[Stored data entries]
== == ==

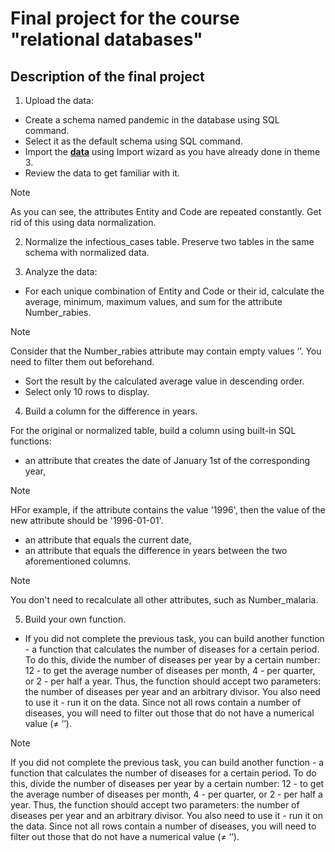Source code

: # Final project for the course "relational databases"

## Description of the final project

1. Upload the data:

- Create a schema named pandemic in the database using SQL command.
- Select it as the default schema using SQL command.
- Import the [**data**](https://drive.google.com/file/d/1lHEXJvu2omYRgvSek6mHq-iQ3RmGAQ7e/view) using Import wizard as you have already done in theme 3.
- Review the data to get familiar with it.

> [!NOTE]
> As you can see, the attributes Entity and Code are repeated constantly. Get rid of this using data normalization.

2. Normalize the infectious_cases table. Preserve two tables in the same schema with normalized data.

3. Analyze the data:

- For each unique combination of Entity and Code or their id, calculate the average, minimum, maximum values, and sum for the attribute Number_rabies.

> [!NOTE]
> Consider that the Number_rabies attribute may contain empty values ‘’. You need to filter them out beforehand.

- Sort the result by the calculated average value in descending order.
- Select only 10 rows to display.

4. Build a column for the difference in years.

For the original or normalized table, build a column using built-in SQL functions:

- an attribute that creates the date of January 1st of the corresponding year,

> [!NOTE]
> НFor example, if the attribute contains the value '1996', then the value of the new attribute should be '1996-01-01'.

- an attribute that equals the current date,
- an attribute that equals the difference in years between the two aforementioned columns.

> [!NOTE]
> You don't need to recalculate all other attributes, such as Number_malaria.

5. Build your own function.

- If you did not complete the previous task, you can build another function - a function that calculates the number of diseases for a certain period. To do this, divide the number of diseases per year by a certain number: 12 - to get the average number of diseases per month, 4 - per quarter, or 2 - per half a year. Thus, the function should accept two parameters: the number of diseases per year and an arbitrary divisor. You also need to use it - run it on the data. Since not all rows contain a number of diseases, you will need to filter out those that do not have a numerical value (≠ ‘’).

> [!NOTE]
> If you did not complete the previous task, you can build another function - a function that calculates the number of diseases for a certain period. To do this, divide the number of diseases per year by a certain number: 12 - to get the average number of diseases per month, 4 - per quarter, or 2 - per half a year. Thus, the function should accept two parameters: the number of diseases per year and an arbitrary divisor. You also need to use it - run it on the data. Since not all rows contain a number of diseases, you will need to filter out those that do not have a numerical value (≠ ‘’).
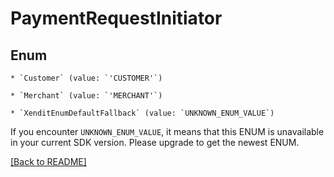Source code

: # PaymentRequestInitiator




## Enum


    * `Customer` (value: `'CUSTOMER'`)

    * `Merchant` (value: `'MERCHANT'`)

    * `XenditEnumDefaultFallback` (value: `UNKNOWN_ENUM_VALUE`)

If you encounter `UNKNOWN_ENUM_VALUE`, it means that this ENUM is unavailable in your current SDK version. Please upgrade to get the newest ENUM.


[[Back to README]](../../README.md)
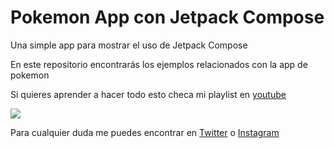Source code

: # Pokemon App con Jetpack Compose
Una simple app para mostrar el uso de Jetpack Compose

En este repositorio encontrarás los ejemplos relacionados con la app de pokemon

Si quieres aprender a hacer todo esto checa mi playlist en [youtube](https://youtu.be/O5AoFbN2eFQ)

![](https://i.ibb.co/kSD153Y/pokemon4.png)

Para cualquier duda me puedes encontrar en [Twitter](https://twitter.com/saulmaos) o [Instagram](https://www.instagram.com/saulmaos/)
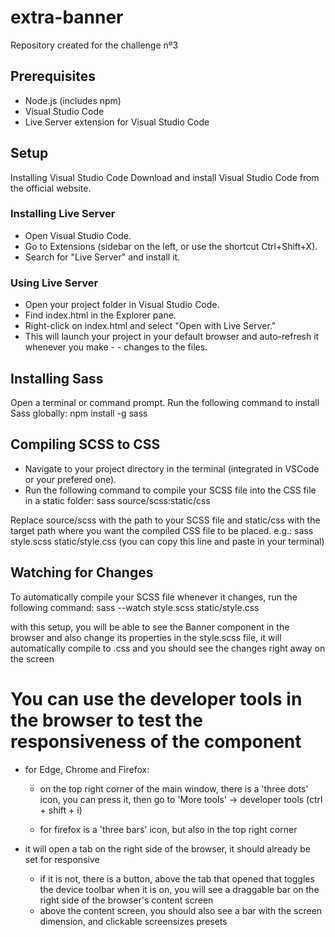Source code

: # extra-banner
Repository created for the challenge nº3


## Prerequisites
- Node.js (includes npm)
- Visual Studio Code
- Live Server extension for Visual Studio Code

## Setup
Installing Visual Studio Code
Download and install Visual Studio Code from the official website.

### Installing Live Server
- Open Visual Studio Code.
- Go to Extensions (sidebar on the left, or use the shortcut Ctrl+Shift+X).
- Search for "Live Server" and install it.
### Using Live Server
- Open your project folder in Visual Studio Code.
- Find index.html in the Explorer pane.
- Right-click on index.html and select "Open with Live Server."
- This will launch your project in your default browser and auto-refresh it whenever you make - - changes to the files.

## Installing Sass
Open a terminal or command prompt.
Run the following command to install Sass globally:
    npm install -g sass

## Compiling SCSS to CSS
- Navigate to your project directory in the terminal (integrated in VSCode or your prefered one).
- Run the following command to compile your SCSS file into the CSS file in a static folder:
    sass source/scss:static/css

Replace source/scss with the path to your SCSS file and static/css with the target path where you want the compiled CSS file to be placed.
    e.g.: sass style.scss static/style.css (you can copy this line and paste in your terminal)

## Watching for Changes
To automatically compile your SCSS file whenever it changes, run the following command:
    sass --watch style.scss static/style.css

with this setup, you will be able to see the Banner component in the browser and also change its properties in the style.scss file, it will automatically compile to .css and you should see the changes right away on the screen

# You can use the developer tools in the browser to test the responsiveness of the component
 - for Edge, Chrome and Firefox:
    - on the top right corner of the main window, there is a 'three dots' icon, you can press it, then go to 'More tools' -> developer tools (ctrl + shift + i)

    - for firefox is a 'three bars' icon, but also in the top right corner

- it will open a tab on the right side of the browser, it should already be set for responsive
    - if it is not, there is a button, above the tab that opened that toggles the device toolbar
    when it is on, you will see a draggable bar on the right side of the browser's content screen
    - above the content screen, you should also see a bar with the screen dimension, and clickable screensizes presets
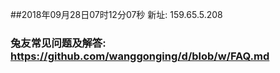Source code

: ##2018年09月28日07时12分07秒 新址: 159.65.5.208
### 兔友常见问题及解答: https://github.com/wanggonging/d/blob/w/FAQ.md
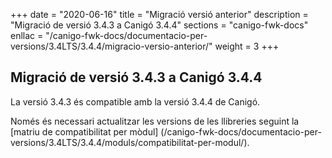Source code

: +++
date        = "2020-06-16"
title       = "Migració versió anterior"
description = "Migració de versió 3.4.3 a Canigó 3.4.4"
sections    = "canigo-fwk-docs"
enllac		= "/canigo-fwk-docs/documentacio-per-versions/3.4LTS/3.4.4/migracio-versio-anterior/"
weight		= 3
+++

## Migració de versió 3.4.3 a Canigó 3.4.4

La versió 3.4.3 és compatible amb la versió 3.4.4 de Canigó.

Només és necessari actualitzar les versions de les llibreries seguint la [matriu de compatibilitat per mòdul]
(/canigo-fwk-docs/documentacio-per-versions/3.4LTS/3.4.4/moduls/compatibilitat-per-modul/).
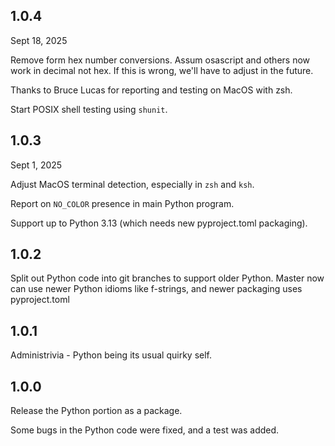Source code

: 1.0.4
-----

Sept 18, 2025

Remove form hex number conversions. Assum osascript and others now work in decimal not hex.
If this is wrong, we'll have to adjust in the future.

Thanks to Bruce Lucas for reporting and testing on MacOS with zsh.

Start POSIX shell testing using `shunit`.

1.0.3
-----

Sept 1, 2025

Adjust MacOS terminal detection, especially in `zsh` and `ksh`.

Report on `NO_COLOR` presence in main Python program.

Support up to Python 3.13 (which needs new pyproject.toml packaging).

1.0.2
-----

Split out Python code into git branches to support older Python.
Master now can use newer Python idioms like f-strings, and
newer packaging uses pyproject.toml


1.0.1
-----

Administrivia - Python being its usual quirky self.

1.0.0
-----

Release the Python portion as a package.

Some bugs in the Python code were fixed, and a test was added.
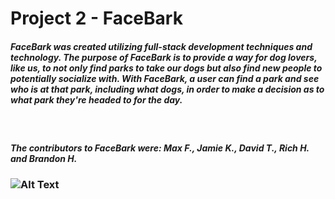 # Project 2 - FaceBark

##### FaceBark was created utilizing full-stack development techniques and technology. The purpose of FaceBark is to provide a way for dog lovers, like us, to not only find parks to take our dogs but also find new people to potentially socialize with. With FaceBark, a user can find a park and see who is at that park, including what dogs, in order to make a decision as to what park they're headed to for the day.

&nbsp;

##### The contributors to FaceBark were: Max F., Jamie K., David T., Rich H. and Brandon H.

### ![Alt Text](https://img.buzzfeed.com/buzzfeed-static/static/2015-05/12/15/enhanced/webdr03/anigif_enhanced-9135-1431460527-2.gif)
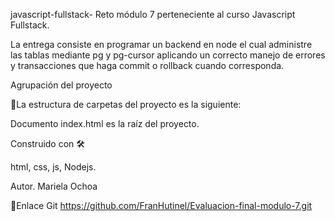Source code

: javascript-fullstack- Reto módulo 7 perteneciente al curso Javascript Fullstack.

La entrega consiste en programar un backend en node el cual administre las tablas mediante pg y pg-cursor aplicando un correcto manejo de errores y transacciones que haga commit o rollback cuando 
corresponda.

Agrupación del proyecto

🚀La estructura de carpetas del proyecto es la siguiente:

Documento index.html es la raíz del proyecto.

Construido con 🛠

html, css, js, Nodejs.

Autor. Mariela Ochoa


🚀Enlace Git https://github.com/FranHutinel/Evaluacion-final-modulo-7.git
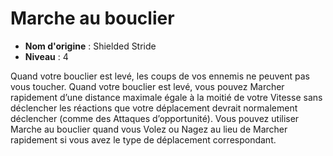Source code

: # Marche au bouclier

 * **Nom d'origine** : Shielded Stride
 * **Niveau** : 4


<p>Quand votre bouclier est levé, les coups de vos ennemis ne peuvent pas vous toucher. Quand votre bouclier est levé, vous pouvez Marcher rapidement d’une distance maximale égale à la moitié de votre Vitesse sans déclencher les réactions que votre déplacement devrait normalement déclencher (comme des Attaques d’opportunité). Vous pouvez utiliser Marche au bouclier quand vous Volez ou Nagez au lieu de Marcher rapidement si vous avez le type de déplacement correspondant.</p>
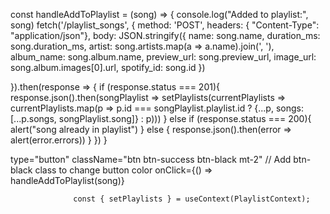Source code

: const handleAddToPlaylist = (song) => {
    console.log("Added to playlist:", song)
    fetch('/playlist_songs', {
      method: 'POST',
      headers: { "Content-Type": "application/json"},
      body: JSON.stringify({
        name: song.name,
        duration_ms: song.duration_ms,
        artist: song.artists.map(a => a.name).join(', '),
    album_name: song.album.name,
    preview_url: song.preview_url,
    image_url: song.album.images[0].url,
    spotify_id: song.id
    })
    

  }).then(response => {
    if (response.status === 201){
      response.json().then(songPlaylist => setPlaylists(currentPlaylists => currentPlaylists.map(p => p.id === songPlaylist.playlist.id ? {...p, songs: [...p.songs, songPlaylist.song]} : p)))
    } else if (response.status === 200){
      alert("song already in playlist")
    }
    else {
      response.json().then(error => alert(error.errors))
    }
  })
  }



  type="button"
                  className="btn btn-success btn-black mt-2" // Add btn-black class to change button color
                  onClick={() => handleAddToPlaylist(song)}

                  const { setPlaylists } = useContext(PlaylistContext);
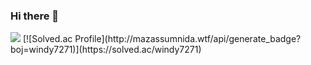 ### Hi there 👋

<img src="https://github-readme-stats.vercel.app/api?username=fa7271&show_icons=true">
[![Solved.ac Profile](http://mazassumnida.wtf/api/generate_badge?boj=windy7271)](https://solved.ac/windy7271)
<!--
**fa7271/fa7271** is a ✨ _special_ ✨ repository because its `README.md` (this file) appears on your GitHub profile.


Here are some ideas to get you started:

- 🔭 I’m currently working on ...
- 🌱 I’m currently learning ...
- 👯 I’m looking to collaborate on ...
- 🤔 I’m looking for help with ...
- 💬 Ask me about ...
- 📫 How to reach me: ...
- 😄 Pronouns: ...
- ⚡ Fun fact: ...
-->
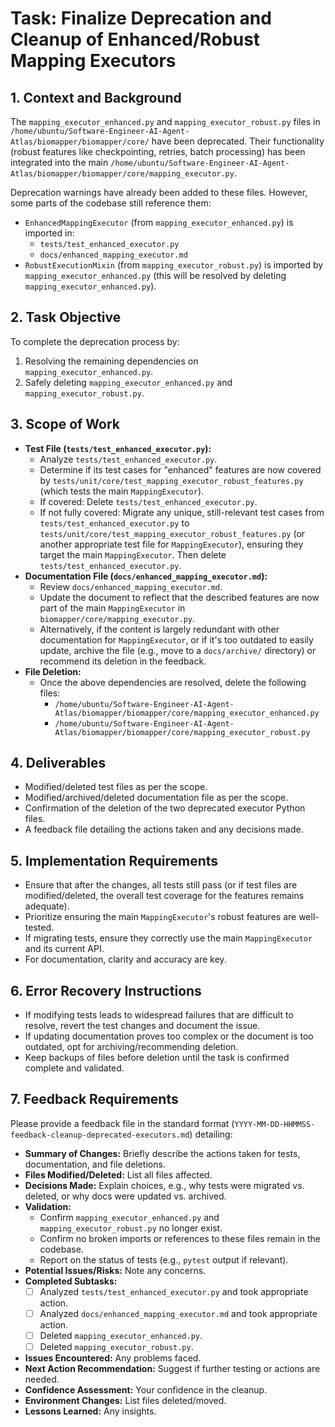# Task: Finalize Deprecation and Cleanup of Enhanced/Robust Mapping Executors

## 1. Context and Background
The `mapping_executor_enhanced.py` and `mapping_executor_robust.py` files in `/home/ubuntu/Software-Engineer-AI-Agent-Atlas/biomapper/biomapper/core/` have been deprecated. Their functionality (robust features like checkpointing, retries, batch processing) has been integrated into the main `/home/ubuntu/Software-Engineer-AI-Agent-Atlas/biomapper/biomapper/core/mapping_executor.py`.

Deprecation warnings have already been added to these files. However, some parts of the codebase still reference them:
- `EnhancedMappingExecutor` (from `mapping_executor_enhanced.py`) is imported in:
    - `tests/test_enhanced_executor.py`
    - `docs/enhanced_mapping_executor.md`
- `RobustExecutionMixin` (from `mapping_executor_robust.py`) is imported by `mapping_executor_enhanced.py` (this will be resolved by deleting `mapping_executor_enhanced.py`).

## 2. Task Objective
To complete the deprecation process by:
1.  Resolving the remaining dependencies on `mapping_executor_enhanced.py`.
2.  Safely deleting `mapping_executor_enhanced.py` and `mapping_executor_robust.py`.

## 3. Scope of Work
- **Test File (`tests/test_enhanced_executor.py`):**
    - Analyze `tests/test_enhanced_executor.py`.
    - Determine if its test cases for "enhanced" features are now covered by `tests/unit/core/test_mapping_executor_robust_features.py` (which tests the main `MappingExecutor`).
    - If covered: Delete `tests/test_enhanced_executor.py`.
    - If not fully covered: Migrate any unique, still-relevant test cases from `tests/test_enhanced_executor.py` to `tests/unit/core/test_mapping_executor_robust_features.py` (or another appropriate test file for `MappingExecutor`), ensuring they target the main `MappingExecutor`. Then delete `tests/test_enhanced_executor.py`.
- **Documentation File (`docs/enhanced_mapping_executor.md`):**
    - Review `docs/enhanced_mapping_executor.md`.
    - Update the document to reflect that the described features are now part of the main `MappingExecutor` in `biomapper/core/mapping_executor.py`.
    - Alternatively, if the content is largely redundant with other documentation for `MappingExecutor`, or if it's too outdated to easily update, archive the file (e.g., move to a `docs/archive/` directory) or recommend its deletion in the feedback.
- **File Deletion:**
    - Once the above dependencies are resolved, delete the following files:
        - `/home/ubuntu/Software-Engineer-AI-Agent-Atlas/biomapper/biomapper/core/mapping_executor_enhanced.py`
        - `/home/ubuntu/Software-Engineer-AI-Agent-Atlas/biomapper/biomapper/core/mapping_executor_robust.py`

## 4. Deliverables
- Modified/deleted test files as per the scope.
- Modified/archived/deleted documentation file as per the scope.
- Confirmation of the deletion of the two deprecated executor Python files.
- A feedback file detailing the actions taken and any decisions made.

## 5. Implementation Requirements
- Ensure that after the changes, all tests still pass (or if test files are modified/deleted, the overall test coverage for the features remains adequate).
- Prioritize ensuring the main `MappingExecutor`'s robust features are well-tested.
- If migrating tests, ensure they correctly use the main `MappingExecutor` and its current API.
- For documentation, clarity and accuracy are key.

## 6. Error Recovery Instructions
- If modifying tests leads to widespread failures that are difficult to resolve, revert the test changes and document the issue.
- If updating documentation proves too complex or the document is too outdated, opt for archiving/recommending deletion.
- Keep backups of files before deletion until the task is confirmed complete and validated.

## 7. Feedback Requirements
Please provide a feedback file in the standard format (`YYYY-MM-DD-HHMMSS-feedback-cleanup-deprecated-executors.md`) detailing:
- **Summary of Changes:** Briefly describe the actions taken for tests, documentation, and file deletions.
- **Files Modified/Deleted:** List all files affected.
- **Decisions Made:** Explain choices, e.g., why tests were migrated vs. deleted, or why docs were updated vs. archived.
- **Validation:**
    - Confirm `mapping_executor_enhanced.py` and `mapping_executor_robust.py` no longer exist.
    - Confirm no broken imports or references to these files remain in the codebase.
    - Report on the status of tests (e.g., `pytest` output if relevant).
- **Potential Issues/Risks:** Note any concerns.
- **Completed Subtasks:**
    - [ ] Analyzed `tests/test_enhanced_executor.py` and took appropriate action.
    - [ ] Analyzed `docs/enhanced_mapping_executor.md` and took appropriate action.
    - [ ] Deleted `mapping_executor_enhanced.py`.
    - [ ] Deleted `mapping_executor_robust.py`.
- **Issues Encountered:** Any problems faced.
- **Next Action Recommendation:** Suggest if further testing or actions are needed.
- **Confidence Assessment:** Your confidence in the cleanup.
- **Environment Changes:** List files deleted/moved.
- **Lessons Learned:** Any insights.
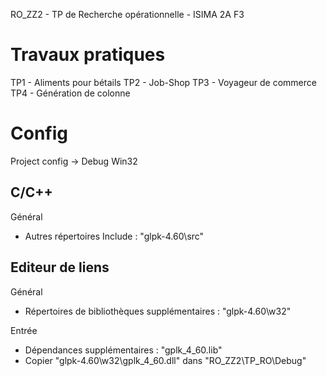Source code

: RO_ZZ2 - TP de Recherche opérationnelle - ISIMA 2A F3

# Travaux pratiques

TP1 - Aliments pour bétails
TP2 - Job-Shop
TP3 - Voyageur de commerce
TP4 - Génération de colonne

# Config

Project config -> Debug Win32

## C/C++

Général
- Autres répertoires Include : "glpk-4.60\src"

## Editeur de liens

Général
- Répertoires de bibliothèques supplémentaires : "glpk-4.60\w32"

Entrée
- Dépendances supplémentaires : "gplk_4_60.lib"
- Copier "glpk-4.60\w32\gplk_4_60.dll" dans "RO_ZZ2\TP_RO\Debug"
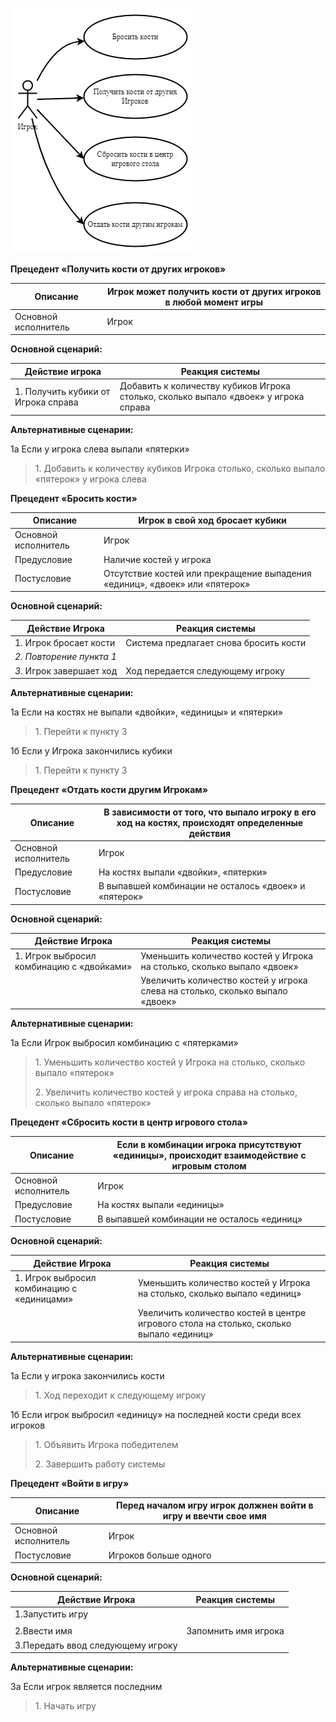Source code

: ![](media/image2.png)

**Прецедент «Получить кости от других игроков»**

| Описание             | Игрок может получить кости от других игроков в любой момент игры |
|----------------------|------------------------------------------------------------------|
| Основной исполнитель | Игрок                                                            |

**Основной сценарий:**

| **Действие игрока**                  | **Реакция системы**                                                                   |
|--------------------------------------|---------------------------------------------------------------------------------------|
| 1\. Получить кубики от Игрока справа | Добавить к количеству кубиков Игрока столько, сколько выпало «двоек» у игрока справа  |

**Альтернативные сценарии:**

1а Если у игрока слева выпали «пятерки»

> 1\. Добавить к количеству кубиков Игрока столько, сколько выпало «пятерок» у игрока слева

**Прецедент «Бросить кости»**

| Описание             | Игрок в свой ход бросает кубики                                              |
|----------------------|------------------------------------------------------------------------------|
| Основной исполнитель | Игрок                                                                        |
| Предусловие          | Наличие костей у игрока                                                     |
| Постусловие          | Отсутствие костей или прекращение выпадения «единиц», «двоек» или «пятерок» |

**Основной сценарий:**

| **Действие Игрока**      | **Реакция системы**                    |
|--------------------------|----------------------------------------|
| 1\. Игрок бросает кости | Система предлагает снова бросить кости |
| *2. Повторение пункта 1* |                                        |
| *3.* Игрок завершает ход | Ход передается следующему игроку       |

**Альтернативные сценарии:**

1а Если на костях не выпали «двойки», «единицы» и «пятерки»

> 1\. Перейти к пункту 3

1б Если у Игрока закончились кубики

> 1\. Перейти к пункту 3

**Прецедент «Отдать кости другим Игрокам»**

| Описание             | В зависимости от того, что выпало игроку в его ход на костях, происходят определенные действия |
|----------------------|------------------------------------------------------------------------------------------------|
| Основной исполнитель | Игрок                                                                                          |
| Предусловие          | На костях выпали «двойки», «пятерки»                                                           |
| Постусловие          | В выпавшей комбинации не осталось «двоек» и «пятерок»                                          |

**Основной сценарий:**

| Действие Игрока                             | Реакция системы                                                                  |
|---------------------------------------------|----------------------------------------------------------------------------------|
| 1\. Игрок выбросил комбинацию с «двойками»  | Уменьшить количество костей у Игрока на столько, сколько выпало «двоек»          |
|                                             | Увеличить количество костей у игрока слева на столько, сколько выпало «двоек»    |

**Альтернативные сценарии:**

1а Если Игрок выбросил комбинацию с «пятерками»

> 1\. Уменьшить количество костей у Игрока на столько, сколько выпало «пятерок»
> 
> 2\. Увеличить количество костей у игрока справа на столько, сколько выпало «пятерок»

**Прецедент «Сбросить кости в центр игрового стола»**

| Описание             | Если в комбинации игрока присутствуют «единицы», происходит взаимодействие с игровым столом |
|----------------------|---------------------------------------------------------------------------------------------|
| Основной исполнитель | Игрок                                                                                       |
| Предусловие          | На костях выпали «единицы»                                                                  |
| Постусловие          | В выпавшей комбинации не осталось «единиц»                                                  |

**Основной сценарий:**

| Действие Игрока                             | Реакция системы                                                                         |
|---------------------------------------------|-----------------------------------------------------------------------------------------|
| 1\. Игрок выбросил комбинацию с «единицами» | Уменьшить количество костей у Игрока на столько, сколько выпало «единиц»                |
|                                             | Увеличить количество костей в центре игрового стола на столько, сколько выпало «единиц» |

**Альтернативные сценарии:**

1а Если у игрока закончились кости

> 1\. Ход переходит к следующему игроку

1б Если игрок выбросил «единицу» на последней кости среди всех игроков

> 1\. Объявить Игрока победителем
>
> 2\. Завершить работу системы

**Прецедент «Войти в игру»**

| Описание             | Перед началом игру игрок должнен войти в игру и ввечти свое имя |
|----------------------|---------------------------------------------------------------------------------------------|
| Основной исполнитель | Игрок                                                                                       |
| Постусловие          | Игроков больше одного                                                                       |

**Основной сценарий:**

| Действие Игрока                             | Реакция системы                                                                         |
|---------------------------------------------|-----------------------------------------------------------------------------------------|
| 1\.Запустить игру                           |                                                                                         |
|                                             |                                                                                         |
| 2\.Ввести имя                               | Запомнить имя игрока                                                                    |
| 3\.Передать ввод следующему игроку          |                                                                                         |

**Альтернативные сценарии:**

3а Если игрок является последним

> 1\. Начать игру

== == ==

Your objective -> Output the lines of the data exactly, starting at the first and ending with the line that has "- Select it". Pictures are not part of it.

Output for this exercise ->
Source code

: # Final project for the course "relational databases"

## Description of the final project

1. Upload the data:

- Create a schema named pandemic in the database using SQL command.
- Select it as the default schema using SQL command.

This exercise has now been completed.